Task details
Copy out each line of the data below in which the string "Good" appears.

^^^^^^^^^^^^^^^^

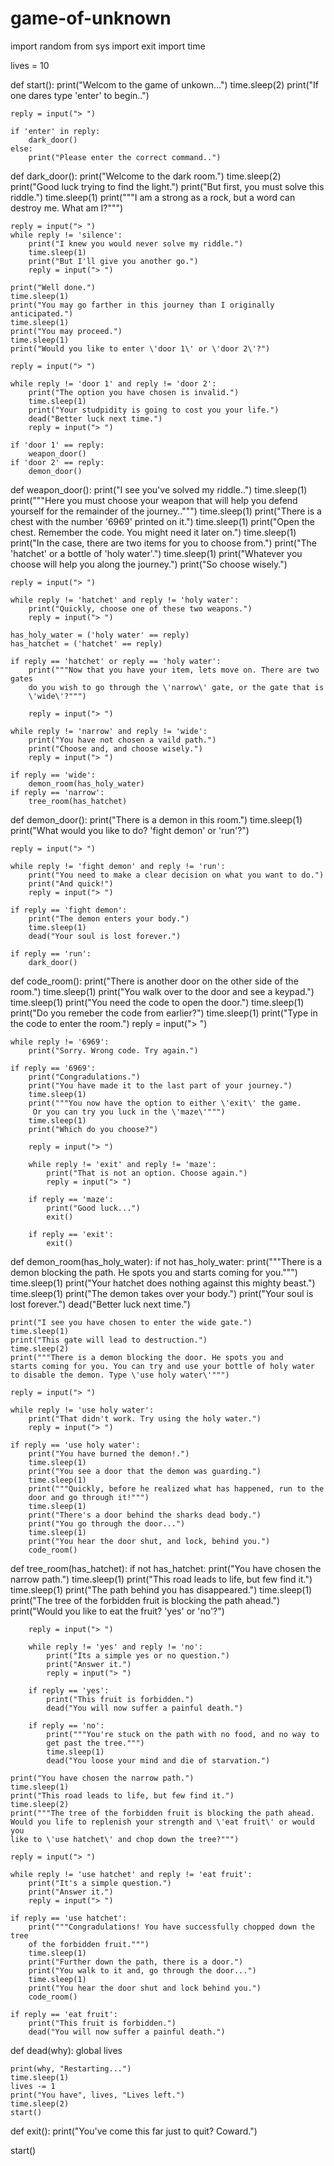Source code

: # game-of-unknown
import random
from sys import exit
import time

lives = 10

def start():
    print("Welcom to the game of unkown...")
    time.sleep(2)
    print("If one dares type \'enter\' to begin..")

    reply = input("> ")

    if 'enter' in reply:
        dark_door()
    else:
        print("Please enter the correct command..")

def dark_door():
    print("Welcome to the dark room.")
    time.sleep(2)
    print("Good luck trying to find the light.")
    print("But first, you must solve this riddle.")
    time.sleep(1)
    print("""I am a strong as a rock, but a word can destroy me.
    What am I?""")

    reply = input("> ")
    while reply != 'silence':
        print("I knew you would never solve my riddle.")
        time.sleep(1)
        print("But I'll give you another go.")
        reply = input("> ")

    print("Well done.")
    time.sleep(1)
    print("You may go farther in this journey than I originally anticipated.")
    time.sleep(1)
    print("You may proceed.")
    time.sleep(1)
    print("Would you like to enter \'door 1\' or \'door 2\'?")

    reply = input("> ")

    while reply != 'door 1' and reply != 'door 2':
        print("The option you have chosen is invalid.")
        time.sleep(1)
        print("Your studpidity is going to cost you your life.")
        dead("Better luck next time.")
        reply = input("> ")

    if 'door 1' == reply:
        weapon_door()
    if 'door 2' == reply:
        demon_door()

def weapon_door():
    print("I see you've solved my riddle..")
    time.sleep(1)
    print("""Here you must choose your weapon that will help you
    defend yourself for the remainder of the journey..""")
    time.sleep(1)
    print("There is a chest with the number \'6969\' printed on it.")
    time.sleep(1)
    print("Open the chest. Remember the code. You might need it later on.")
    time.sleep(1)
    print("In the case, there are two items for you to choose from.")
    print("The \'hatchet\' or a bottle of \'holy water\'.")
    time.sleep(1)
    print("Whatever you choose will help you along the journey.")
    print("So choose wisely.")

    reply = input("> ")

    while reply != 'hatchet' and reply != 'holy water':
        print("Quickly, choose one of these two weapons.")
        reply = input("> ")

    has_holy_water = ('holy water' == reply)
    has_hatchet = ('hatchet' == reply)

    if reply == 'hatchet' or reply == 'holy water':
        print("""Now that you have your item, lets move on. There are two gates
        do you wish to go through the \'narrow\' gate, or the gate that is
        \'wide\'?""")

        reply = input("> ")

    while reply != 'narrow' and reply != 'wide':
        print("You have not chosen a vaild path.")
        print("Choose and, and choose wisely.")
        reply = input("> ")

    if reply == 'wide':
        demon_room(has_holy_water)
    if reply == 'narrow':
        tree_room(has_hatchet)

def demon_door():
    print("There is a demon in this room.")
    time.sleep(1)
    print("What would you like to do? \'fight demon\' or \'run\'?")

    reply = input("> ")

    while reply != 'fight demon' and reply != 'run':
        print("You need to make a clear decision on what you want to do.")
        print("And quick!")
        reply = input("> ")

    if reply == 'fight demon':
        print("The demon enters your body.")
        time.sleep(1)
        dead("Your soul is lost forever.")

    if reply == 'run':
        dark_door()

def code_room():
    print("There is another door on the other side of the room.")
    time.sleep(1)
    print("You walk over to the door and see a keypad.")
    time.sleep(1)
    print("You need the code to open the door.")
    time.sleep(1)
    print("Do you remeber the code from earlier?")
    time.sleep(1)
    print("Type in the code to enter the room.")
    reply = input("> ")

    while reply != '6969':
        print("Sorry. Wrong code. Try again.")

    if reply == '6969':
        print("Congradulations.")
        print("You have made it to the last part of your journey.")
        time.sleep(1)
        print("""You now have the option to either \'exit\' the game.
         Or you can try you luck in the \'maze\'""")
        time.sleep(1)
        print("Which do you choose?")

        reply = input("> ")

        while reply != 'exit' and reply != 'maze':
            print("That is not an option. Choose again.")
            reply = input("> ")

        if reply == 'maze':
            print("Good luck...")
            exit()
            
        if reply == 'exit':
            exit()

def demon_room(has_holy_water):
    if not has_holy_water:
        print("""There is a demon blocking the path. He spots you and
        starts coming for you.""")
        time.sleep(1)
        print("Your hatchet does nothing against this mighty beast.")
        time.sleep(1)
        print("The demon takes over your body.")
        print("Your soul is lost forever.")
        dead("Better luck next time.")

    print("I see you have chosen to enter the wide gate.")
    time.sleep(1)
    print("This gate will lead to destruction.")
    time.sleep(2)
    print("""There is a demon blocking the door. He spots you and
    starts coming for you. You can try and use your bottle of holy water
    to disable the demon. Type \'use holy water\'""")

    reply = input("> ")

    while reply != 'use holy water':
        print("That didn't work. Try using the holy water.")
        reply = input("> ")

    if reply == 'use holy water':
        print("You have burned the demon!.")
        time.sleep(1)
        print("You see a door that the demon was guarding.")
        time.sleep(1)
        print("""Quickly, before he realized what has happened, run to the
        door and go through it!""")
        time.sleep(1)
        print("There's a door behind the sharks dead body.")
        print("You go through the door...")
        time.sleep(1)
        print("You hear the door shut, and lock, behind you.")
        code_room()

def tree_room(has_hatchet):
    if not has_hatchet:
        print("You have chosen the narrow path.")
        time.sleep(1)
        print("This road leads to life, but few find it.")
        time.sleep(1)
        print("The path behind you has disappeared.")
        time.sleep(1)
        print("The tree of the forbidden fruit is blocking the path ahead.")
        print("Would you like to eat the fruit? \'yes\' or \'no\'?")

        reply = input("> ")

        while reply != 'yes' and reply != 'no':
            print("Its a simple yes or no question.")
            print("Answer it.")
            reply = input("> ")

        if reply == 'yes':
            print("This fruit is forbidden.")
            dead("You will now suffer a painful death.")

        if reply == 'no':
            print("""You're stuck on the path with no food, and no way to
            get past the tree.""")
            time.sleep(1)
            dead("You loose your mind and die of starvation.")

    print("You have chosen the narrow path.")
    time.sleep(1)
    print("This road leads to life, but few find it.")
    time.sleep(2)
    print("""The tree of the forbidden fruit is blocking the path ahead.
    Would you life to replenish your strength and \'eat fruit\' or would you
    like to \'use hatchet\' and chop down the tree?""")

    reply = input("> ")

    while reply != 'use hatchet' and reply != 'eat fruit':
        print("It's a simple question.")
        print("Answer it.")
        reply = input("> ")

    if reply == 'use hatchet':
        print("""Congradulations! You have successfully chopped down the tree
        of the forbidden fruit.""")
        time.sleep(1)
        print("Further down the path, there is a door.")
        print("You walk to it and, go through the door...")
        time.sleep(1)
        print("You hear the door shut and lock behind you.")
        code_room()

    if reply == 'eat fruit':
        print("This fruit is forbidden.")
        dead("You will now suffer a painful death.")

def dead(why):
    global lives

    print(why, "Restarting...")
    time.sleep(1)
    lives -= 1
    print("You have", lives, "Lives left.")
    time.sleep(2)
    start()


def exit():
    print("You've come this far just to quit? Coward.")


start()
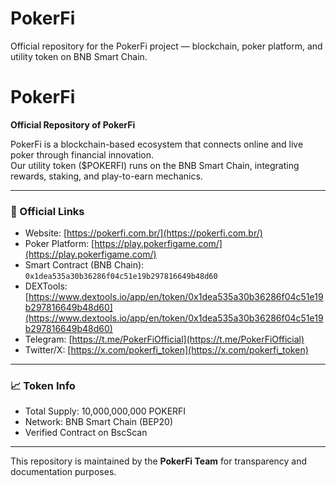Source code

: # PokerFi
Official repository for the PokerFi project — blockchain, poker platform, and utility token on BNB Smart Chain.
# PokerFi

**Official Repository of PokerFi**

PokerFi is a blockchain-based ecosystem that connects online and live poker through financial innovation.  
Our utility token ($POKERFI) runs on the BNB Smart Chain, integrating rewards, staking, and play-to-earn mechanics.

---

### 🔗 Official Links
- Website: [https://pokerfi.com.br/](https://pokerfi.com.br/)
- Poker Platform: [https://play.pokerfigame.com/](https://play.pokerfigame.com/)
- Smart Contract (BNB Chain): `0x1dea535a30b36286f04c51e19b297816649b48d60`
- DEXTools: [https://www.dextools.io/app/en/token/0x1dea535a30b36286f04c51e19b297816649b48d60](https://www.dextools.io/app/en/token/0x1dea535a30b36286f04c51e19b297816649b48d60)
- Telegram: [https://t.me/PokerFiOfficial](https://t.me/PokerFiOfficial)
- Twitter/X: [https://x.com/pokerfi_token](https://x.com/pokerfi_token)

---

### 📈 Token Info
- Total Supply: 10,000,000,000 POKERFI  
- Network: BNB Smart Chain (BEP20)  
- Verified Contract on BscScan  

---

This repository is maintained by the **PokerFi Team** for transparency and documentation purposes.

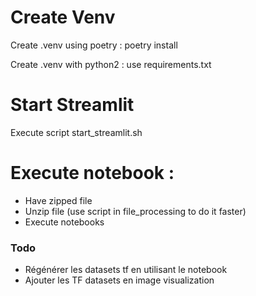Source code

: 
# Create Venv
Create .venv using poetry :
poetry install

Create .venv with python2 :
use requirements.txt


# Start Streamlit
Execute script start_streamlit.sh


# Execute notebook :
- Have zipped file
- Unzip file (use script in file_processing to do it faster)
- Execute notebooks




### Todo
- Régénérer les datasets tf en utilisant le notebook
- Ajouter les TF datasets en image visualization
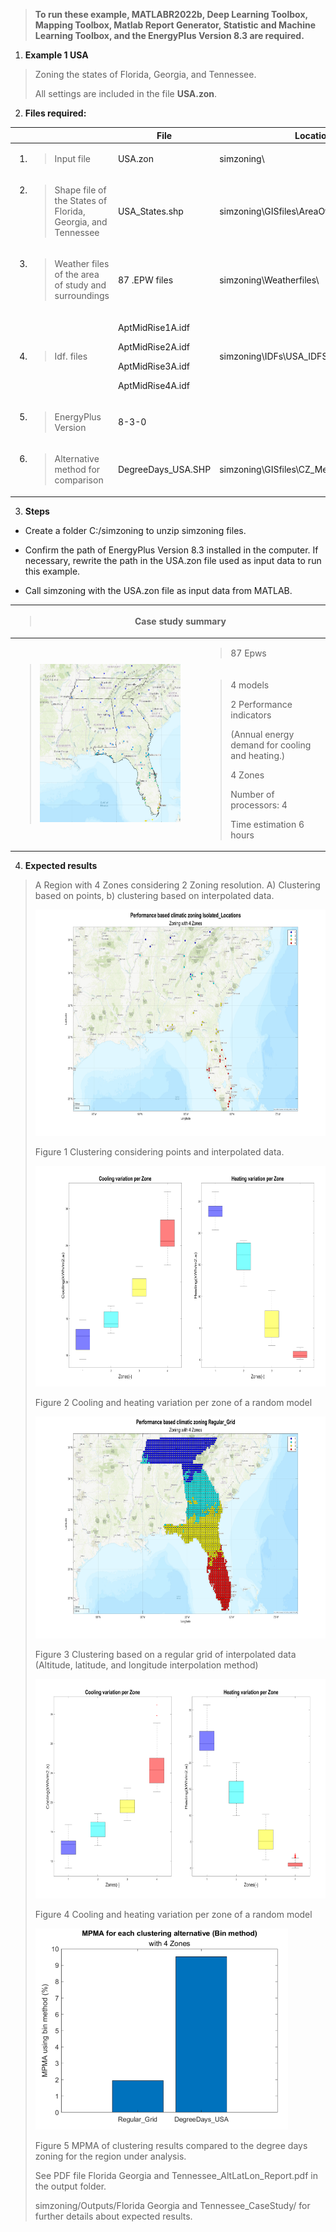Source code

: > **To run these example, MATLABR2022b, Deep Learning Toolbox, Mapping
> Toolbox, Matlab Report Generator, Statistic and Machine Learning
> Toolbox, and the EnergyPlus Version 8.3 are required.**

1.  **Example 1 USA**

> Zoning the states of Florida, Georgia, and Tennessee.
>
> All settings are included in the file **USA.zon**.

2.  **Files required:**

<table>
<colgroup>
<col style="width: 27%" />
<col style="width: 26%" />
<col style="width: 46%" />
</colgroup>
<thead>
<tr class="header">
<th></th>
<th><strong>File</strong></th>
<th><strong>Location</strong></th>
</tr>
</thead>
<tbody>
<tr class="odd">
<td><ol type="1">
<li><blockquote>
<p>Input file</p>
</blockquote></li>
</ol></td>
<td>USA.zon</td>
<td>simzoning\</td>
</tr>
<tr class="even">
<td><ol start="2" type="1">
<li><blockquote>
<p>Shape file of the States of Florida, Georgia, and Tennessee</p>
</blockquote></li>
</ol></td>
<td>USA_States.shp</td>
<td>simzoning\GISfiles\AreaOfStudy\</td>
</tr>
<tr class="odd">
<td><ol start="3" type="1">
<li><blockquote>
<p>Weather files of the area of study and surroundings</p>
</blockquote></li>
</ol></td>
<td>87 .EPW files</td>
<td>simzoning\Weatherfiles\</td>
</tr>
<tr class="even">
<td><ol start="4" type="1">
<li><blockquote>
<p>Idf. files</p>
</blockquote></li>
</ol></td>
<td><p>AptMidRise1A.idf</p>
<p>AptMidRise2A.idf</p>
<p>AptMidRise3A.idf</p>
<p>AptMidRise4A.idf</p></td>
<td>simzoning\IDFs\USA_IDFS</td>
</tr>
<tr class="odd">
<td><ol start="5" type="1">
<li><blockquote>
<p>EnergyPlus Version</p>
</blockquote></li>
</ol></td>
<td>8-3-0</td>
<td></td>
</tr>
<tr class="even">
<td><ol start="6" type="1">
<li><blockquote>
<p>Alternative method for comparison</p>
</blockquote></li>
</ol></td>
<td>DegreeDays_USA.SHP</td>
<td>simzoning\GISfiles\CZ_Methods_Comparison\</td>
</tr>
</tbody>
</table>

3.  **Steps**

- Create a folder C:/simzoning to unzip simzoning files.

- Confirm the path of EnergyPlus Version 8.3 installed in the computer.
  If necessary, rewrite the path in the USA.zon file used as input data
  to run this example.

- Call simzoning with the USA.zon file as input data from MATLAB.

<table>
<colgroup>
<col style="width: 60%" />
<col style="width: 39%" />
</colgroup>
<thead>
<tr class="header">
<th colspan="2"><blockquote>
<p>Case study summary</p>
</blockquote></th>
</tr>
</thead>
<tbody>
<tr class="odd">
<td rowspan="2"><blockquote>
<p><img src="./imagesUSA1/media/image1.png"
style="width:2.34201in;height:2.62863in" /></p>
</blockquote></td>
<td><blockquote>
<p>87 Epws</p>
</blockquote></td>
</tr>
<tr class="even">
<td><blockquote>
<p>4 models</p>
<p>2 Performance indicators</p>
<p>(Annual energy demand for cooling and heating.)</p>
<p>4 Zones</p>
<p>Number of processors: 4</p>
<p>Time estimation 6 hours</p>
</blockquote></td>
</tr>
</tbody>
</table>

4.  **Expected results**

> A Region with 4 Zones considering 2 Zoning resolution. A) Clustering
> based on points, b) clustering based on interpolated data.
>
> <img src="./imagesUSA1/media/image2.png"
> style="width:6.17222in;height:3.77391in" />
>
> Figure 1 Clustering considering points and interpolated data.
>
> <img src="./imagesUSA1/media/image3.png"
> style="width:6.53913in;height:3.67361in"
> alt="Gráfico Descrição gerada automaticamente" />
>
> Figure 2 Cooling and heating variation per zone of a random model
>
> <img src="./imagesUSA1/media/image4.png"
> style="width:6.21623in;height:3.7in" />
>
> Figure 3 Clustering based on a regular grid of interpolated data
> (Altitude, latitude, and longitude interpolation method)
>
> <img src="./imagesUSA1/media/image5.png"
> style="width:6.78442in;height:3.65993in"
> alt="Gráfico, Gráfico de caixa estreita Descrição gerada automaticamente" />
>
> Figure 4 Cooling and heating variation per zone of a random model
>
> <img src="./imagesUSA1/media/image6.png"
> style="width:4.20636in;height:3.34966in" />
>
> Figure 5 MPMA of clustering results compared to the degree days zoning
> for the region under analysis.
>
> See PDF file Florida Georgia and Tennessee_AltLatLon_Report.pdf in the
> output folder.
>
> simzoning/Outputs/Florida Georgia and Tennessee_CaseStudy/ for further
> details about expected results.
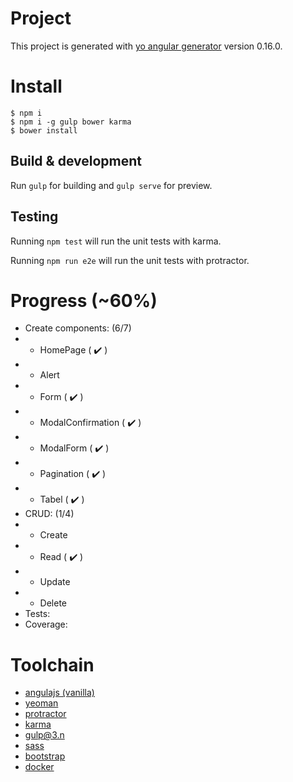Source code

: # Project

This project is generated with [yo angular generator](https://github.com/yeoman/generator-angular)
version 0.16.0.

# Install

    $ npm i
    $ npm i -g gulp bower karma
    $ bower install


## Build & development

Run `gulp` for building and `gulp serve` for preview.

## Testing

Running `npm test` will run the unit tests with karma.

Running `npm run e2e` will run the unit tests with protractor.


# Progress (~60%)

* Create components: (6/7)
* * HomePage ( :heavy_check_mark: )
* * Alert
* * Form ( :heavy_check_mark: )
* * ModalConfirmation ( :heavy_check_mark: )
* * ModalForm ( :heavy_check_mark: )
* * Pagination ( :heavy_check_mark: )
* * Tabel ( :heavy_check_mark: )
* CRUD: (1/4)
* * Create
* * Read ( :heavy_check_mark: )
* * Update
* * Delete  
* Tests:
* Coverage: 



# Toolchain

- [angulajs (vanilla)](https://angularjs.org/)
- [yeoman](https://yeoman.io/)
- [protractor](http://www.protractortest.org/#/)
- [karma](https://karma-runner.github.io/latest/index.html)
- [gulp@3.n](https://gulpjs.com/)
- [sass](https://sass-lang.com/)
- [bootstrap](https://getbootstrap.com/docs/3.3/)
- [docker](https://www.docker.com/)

^^^^^^^^^^^^^^^^

Exercise result
    print("Good luck trying to find the light.")
            print("Good luck...")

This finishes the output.